Directions for this task
A line belongs in the answer if it contains "defined"; copy every such line from the entries below.

Given data

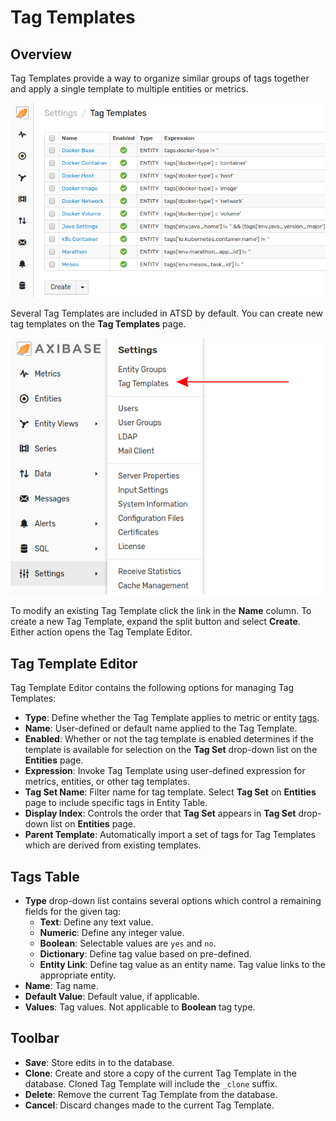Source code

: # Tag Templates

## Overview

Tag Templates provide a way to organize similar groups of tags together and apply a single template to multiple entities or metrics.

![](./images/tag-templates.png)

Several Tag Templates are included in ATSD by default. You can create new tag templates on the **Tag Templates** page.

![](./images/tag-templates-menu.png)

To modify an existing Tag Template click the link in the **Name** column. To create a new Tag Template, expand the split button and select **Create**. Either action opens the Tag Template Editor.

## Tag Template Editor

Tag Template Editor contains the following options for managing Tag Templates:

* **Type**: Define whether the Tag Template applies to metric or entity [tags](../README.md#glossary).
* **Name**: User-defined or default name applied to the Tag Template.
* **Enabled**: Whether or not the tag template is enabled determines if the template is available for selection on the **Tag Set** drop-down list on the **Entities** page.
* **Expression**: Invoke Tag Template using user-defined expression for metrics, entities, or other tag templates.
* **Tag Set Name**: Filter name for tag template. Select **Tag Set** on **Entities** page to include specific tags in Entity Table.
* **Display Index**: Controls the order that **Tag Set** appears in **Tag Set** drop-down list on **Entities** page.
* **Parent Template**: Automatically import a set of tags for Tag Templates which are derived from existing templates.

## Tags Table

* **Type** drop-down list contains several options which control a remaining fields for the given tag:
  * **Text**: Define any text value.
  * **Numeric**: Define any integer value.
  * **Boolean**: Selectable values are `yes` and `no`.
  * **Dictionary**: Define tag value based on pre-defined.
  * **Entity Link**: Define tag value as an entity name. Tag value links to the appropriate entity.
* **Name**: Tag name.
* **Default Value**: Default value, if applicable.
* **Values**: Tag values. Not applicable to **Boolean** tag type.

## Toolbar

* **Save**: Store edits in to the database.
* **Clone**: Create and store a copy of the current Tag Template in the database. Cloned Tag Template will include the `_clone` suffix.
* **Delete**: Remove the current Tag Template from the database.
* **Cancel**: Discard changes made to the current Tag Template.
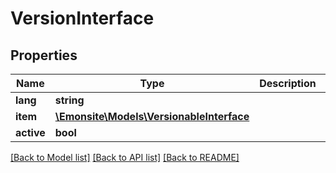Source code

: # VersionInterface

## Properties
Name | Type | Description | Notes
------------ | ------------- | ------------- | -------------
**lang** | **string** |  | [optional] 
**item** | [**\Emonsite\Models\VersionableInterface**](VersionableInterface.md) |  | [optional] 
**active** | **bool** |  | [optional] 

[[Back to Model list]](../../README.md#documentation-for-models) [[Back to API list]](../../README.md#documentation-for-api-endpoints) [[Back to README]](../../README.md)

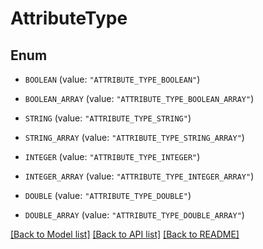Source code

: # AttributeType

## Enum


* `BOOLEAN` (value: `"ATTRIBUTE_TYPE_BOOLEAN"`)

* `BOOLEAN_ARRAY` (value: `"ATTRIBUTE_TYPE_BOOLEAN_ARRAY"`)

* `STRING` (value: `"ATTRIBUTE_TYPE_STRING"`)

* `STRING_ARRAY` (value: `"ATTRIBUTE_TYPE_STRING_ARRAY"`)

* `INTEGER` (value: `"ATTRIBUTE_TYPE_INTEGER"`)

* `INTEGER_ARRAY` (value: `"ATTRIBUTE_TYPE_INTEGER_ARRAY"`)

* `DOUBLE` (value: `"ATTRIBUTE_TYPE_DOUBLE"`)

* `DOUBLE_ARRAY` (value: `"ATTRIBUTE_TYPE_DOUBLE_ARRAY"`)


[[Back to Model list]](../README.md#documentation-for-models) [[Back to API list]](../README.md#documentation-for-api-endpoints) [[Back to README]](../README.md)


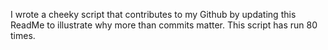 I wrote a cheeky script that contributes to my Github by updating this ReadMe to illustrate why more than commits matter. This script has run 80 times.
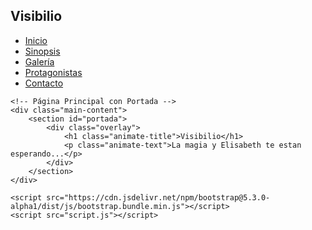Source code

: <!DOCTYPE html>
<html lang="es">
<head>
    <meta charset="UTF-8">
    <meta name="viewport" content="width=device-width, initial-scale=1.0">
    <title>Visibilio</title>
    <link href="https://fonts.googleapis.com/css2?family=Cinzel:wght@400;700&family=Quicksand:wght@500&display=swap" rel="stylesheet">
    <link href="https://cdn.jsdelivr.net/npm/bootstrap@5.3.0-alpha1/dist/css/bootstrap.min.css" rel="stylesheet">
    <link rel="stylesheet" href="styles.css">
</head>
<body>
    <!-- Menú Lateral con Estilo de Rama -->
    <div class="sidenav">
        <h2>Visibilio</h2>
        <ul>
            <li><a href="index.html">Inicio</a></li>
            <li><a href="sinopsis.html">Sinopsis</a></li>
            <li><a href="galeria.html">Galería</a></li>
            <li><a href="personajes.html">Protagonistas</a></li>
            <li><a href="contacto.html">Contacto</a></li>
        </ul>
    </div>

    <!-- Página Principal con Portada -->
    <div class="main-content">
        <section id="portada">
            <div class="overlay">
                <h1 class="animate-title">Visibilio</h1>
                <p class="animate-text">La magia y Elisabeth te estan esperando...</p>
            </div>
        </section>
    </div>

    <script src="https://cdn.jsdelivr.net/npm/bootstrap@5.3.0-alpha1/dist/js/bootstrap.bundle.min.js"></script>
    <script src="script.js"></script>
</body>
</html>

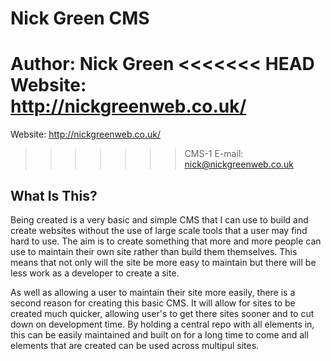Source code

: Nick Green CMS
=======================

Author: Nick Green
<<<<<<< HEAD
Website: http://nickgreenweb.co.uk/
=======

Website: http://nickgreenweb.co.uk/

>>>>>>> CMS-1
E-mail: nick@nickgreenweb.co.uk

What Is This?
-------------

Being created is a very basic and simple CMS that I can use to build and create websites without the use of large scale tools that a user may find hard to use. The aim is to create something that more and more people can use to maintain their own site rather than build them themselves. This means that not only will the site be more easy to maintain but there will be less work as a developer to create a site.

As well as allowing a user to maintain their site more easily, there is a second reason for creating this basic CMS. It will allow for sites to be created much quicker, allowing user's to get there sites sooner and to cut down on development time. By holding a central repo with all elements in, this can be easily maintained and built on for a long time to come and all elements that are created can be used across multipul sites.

Output
* **Name**: User-defined or default name applied to the Tag Template.
* **Expression**: Invoke Tag Template using user-defined expression for metrics, entities, or other tag templates.
  * **Dictionary**: Define tag value based on pre-defined.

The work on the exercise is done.